ACTIVITY: From the entries, copy every line that carries the string "which".

** DATASET EXTRACT follows **

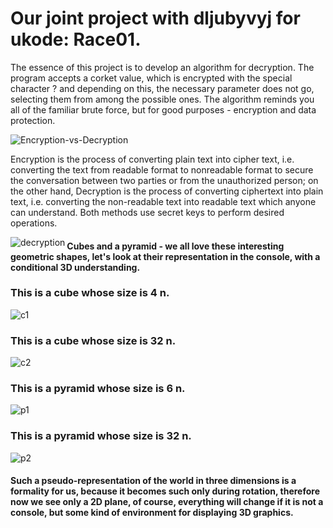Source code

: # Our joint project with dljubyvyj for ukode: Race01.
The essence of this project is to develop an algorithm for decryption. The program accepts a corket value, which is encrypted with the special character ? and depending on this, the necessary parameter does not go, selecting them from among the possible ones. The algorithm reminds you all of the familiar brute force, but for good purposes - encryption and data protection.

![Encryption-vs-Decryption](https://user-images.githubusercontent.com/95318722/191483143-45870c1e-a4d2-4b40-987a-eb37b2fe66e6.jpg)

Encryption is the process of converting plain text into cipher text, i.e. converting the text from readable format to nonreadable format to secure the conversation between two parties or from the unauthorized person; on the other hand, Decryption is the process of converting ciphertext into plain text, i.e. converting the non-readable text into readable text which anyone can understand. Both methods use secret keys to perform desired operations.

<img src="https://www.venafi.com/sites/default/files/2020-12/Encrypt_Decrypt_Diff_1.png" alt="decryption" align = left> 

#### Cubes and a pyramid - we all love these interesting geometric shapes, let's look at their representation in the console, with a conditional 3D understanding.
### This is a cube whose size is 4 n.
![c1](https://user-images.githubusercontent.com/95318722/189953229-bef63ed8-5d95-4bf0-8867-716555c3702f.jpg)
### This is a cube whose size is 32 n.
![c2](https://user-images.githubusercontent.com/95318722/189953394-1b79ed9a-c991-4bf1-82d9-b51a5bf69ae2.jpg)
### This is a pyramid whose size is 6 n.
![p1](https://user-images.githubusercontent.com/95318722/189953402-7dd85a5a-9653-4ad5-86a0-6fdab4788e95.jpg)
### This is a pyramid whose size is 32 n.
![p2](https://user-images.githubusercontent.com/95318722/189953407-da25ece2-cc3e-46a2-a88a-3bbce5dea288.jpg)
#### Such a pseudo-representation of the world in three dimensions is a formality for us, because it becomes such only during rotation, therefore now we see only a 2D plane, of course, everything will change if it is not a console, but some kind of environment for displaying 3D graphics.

** End of DATASET EXTRACT **
** DATASET EXTRACT follows **

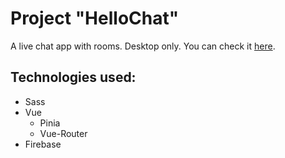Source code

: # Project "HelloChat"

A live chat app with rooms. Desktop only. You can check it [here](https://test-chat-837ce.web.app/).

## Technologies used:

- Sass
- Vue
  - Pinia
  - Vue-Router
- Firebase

** End of DATASET EXTRACT **

EXERCISE ANSWER:
The essence of this project is to develop an algorithm for decryption. The program accepts a corket value, which is encrypted with the special character ? and depending on this, the necessary parameter does not go, selecting them from among the possible ones. The algorithm reminds you all of the familiar brute force, but for good purposes - encryption and data protection.
Encryption is the process of converting plain text into cipher text, i.e. converting the text from readable format to nonreadable format to secure the conversation between two parties or from the unauthorized person; on the other hand, Decryption is the process of converting ciphertext into plain text, i.e. converting the non-readable text into readable text which anyone can understand. Both methods use secret keys to perform desired operations.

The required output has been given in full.